Abbeyfield Western Bay of Plenty Inc is raising funds to build a home in Katikati for 14 residents.
Made up of people from the area, the committee has a passionate belief that older people, particularly those who are on limited incomes, should have access to affordable, safe, purpose-built accommodation, says chairwoman Carole Parker.
"Abbeyfield Western Bay of Plenty has an option on a suitable piece of land in Katikati, and our primary focus is to raise the funding needed to firstly pay for the section and then to build the house."
Funding will come from various avenues including philanthropic trusts, individual donations and grants, and also through fundraising events.
Abbeyfield first started in the United Kingdom in the 50s as an answer to loneliness and isolation affecting many older people.
The concept was brought to New Zealand in the early 90s by a Wakefield GP looking for housing options for older people, and the first house was built in Nelson in 1992.
"Abbeyfield Houses are a small-scale retirement living option which is affordable, caring, and supportive of resident's health and wellbeing," says Carole.
An Abbeyfield house is home to between 11 and 14 residents. Each has their own private studio apartment with ensuite, and shares a common lounge, dining area and laundry.
Meals are provided by a cook/housekeeper, who is the only staff member; other support is provided by local volunteer committees. All-inclusive rent covers food, board and all the operating costs of the house, and is affordable if National Superannuation is the resident's only income.
Abbeyfield doesn't provide health care – residents are all capable of living independently, taking their own medications, and maintaining their own health. Abbeyfield research shows that residents have improved health and wellbeing, reduced loneliness and isolation and that higher-level care can be deferred by several years.

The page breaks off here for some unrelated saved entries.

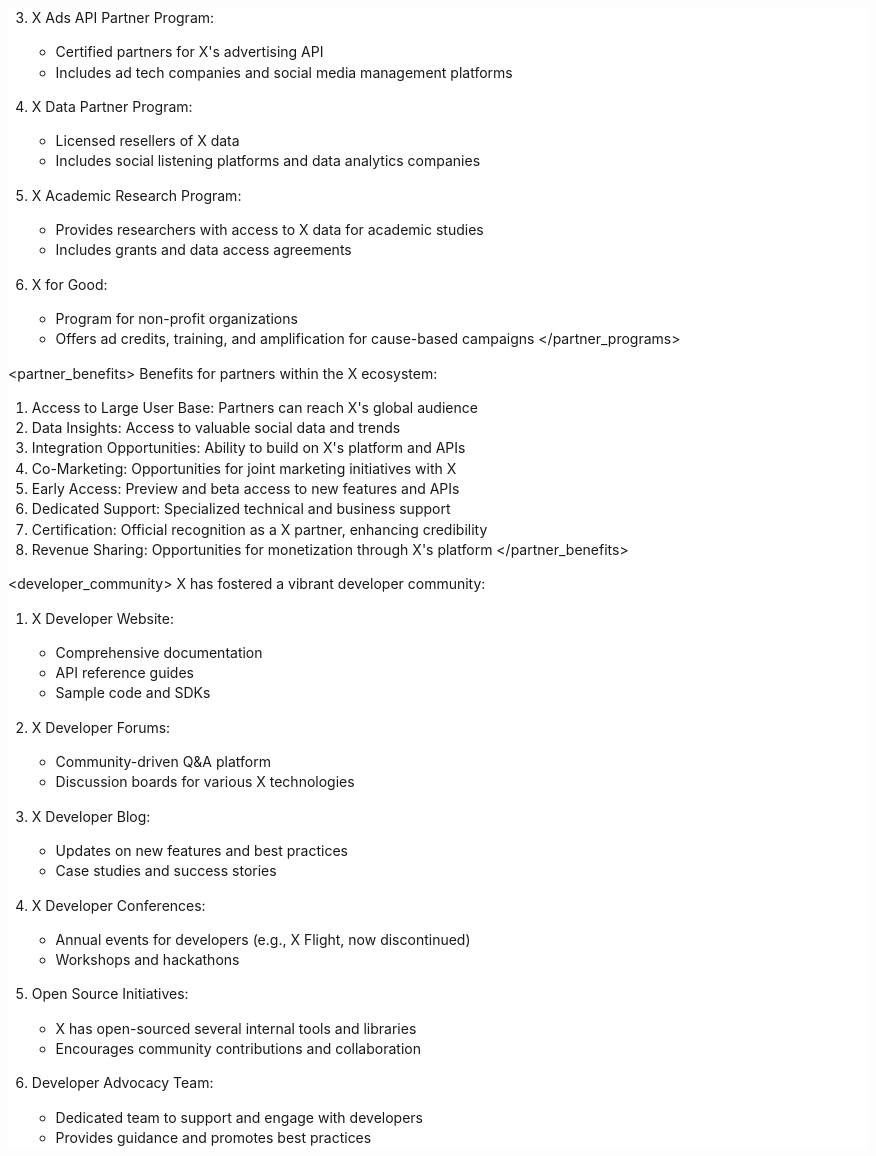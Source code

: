 3. X Ads API Partner Program:
   - Certified partners for X's advertising API
   - Includes ad tech companies and social media management platforms

4. X Data Partner Program:
   - Licensed resellers of X data
   - Includes social listening platforms and data analytics companies

5. X Academic Research Program:
   - Provides researchers with access to X data for academic studies
   - Includes grants and data access agreements

6. X for Good:
   - Program for non-profit organizations
   - Offers ad credits, training, and amplification for cause-based campaigns
</partner_programs>

<partner_benefits>
Benefits for partners within the X ecosystem:

1. Access to Large User Base: Partners can reach X's global audience
2. Data Insights: Access to valuable social data and trends
3. Integration Opportunities: Ability to build on X's platform and APIs
4. Co-Marketing: Opportunities for joint marketing initiatives with X
5. Early Access: Preview and beta access to new features and APIs
6. Dedicated Support: Specialized technical and business support
7. Certification: Official recognition as a X partner, enhancing credibility
8. Revenue Sharing: Opportunities for monetization through X's platform
</partner_benefits>

<developer_community>
X has fostered a vibrant developer community:

1. X Developer Website:
   - Comprehensive documentation
   - API reference guides
   - Sample code and SDKs

2. X Developer Forums:
   - Community-driven Q&A platform
   - Discussion boards for various X technologies

3. X Developer Blog:
   - Updates on new features and best practices
   - Case studies and success stories

4. X Developer Conferences:
   - Annual events for developers (e.g., X Flight, now discontinued)
   - Workshops and hackathons

5. Open Source Initiatives:
   - X has open-sourced several internal tools and libraries
   - Encourages community contributions and collaboration

6. Developer Advocacy Team:
   - Dedicated team to support and engage with developers
   - Provides guidance and promotes best practices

Carole says the caring interest of Abbeyfield volunteers is an important dimension of the Abbeyfield model.
"Abbeyfield houses are operated by volunteer members of a not-for-profit Abbeyfield Incorporated Society (the 'local Society') which has entered into an affiliation agreement with Abbeyfield New Zealand Incorporated."
The Friday Plant & Produce Market in Katikati is a great way to find out about the Abbeyfield project. Talk to Pauline van Rijen at the Abbeyfield gazebo.
Funds raised from the stall go towards building the Abbeyfield house.
Local Tree Croppers, Bill and Elizabeth Rae have been raising vegetable seedlings which they have donated to Abbeyfield.
These were prepared for the Presbyterian Churches Paddy's Market, which has been cancelled this year due to Covid-19.
Carole says Abbeyfield WBoP is very appreciative of the opportunity to use the seedlings for their fundraising.
The seedlings will be available at the Friday Plant & Produce Market in time for spring planting. The market opens from 3.30-6pm, Katikati A&P Showgrounds - call in after the school pick up, or on the way home from work.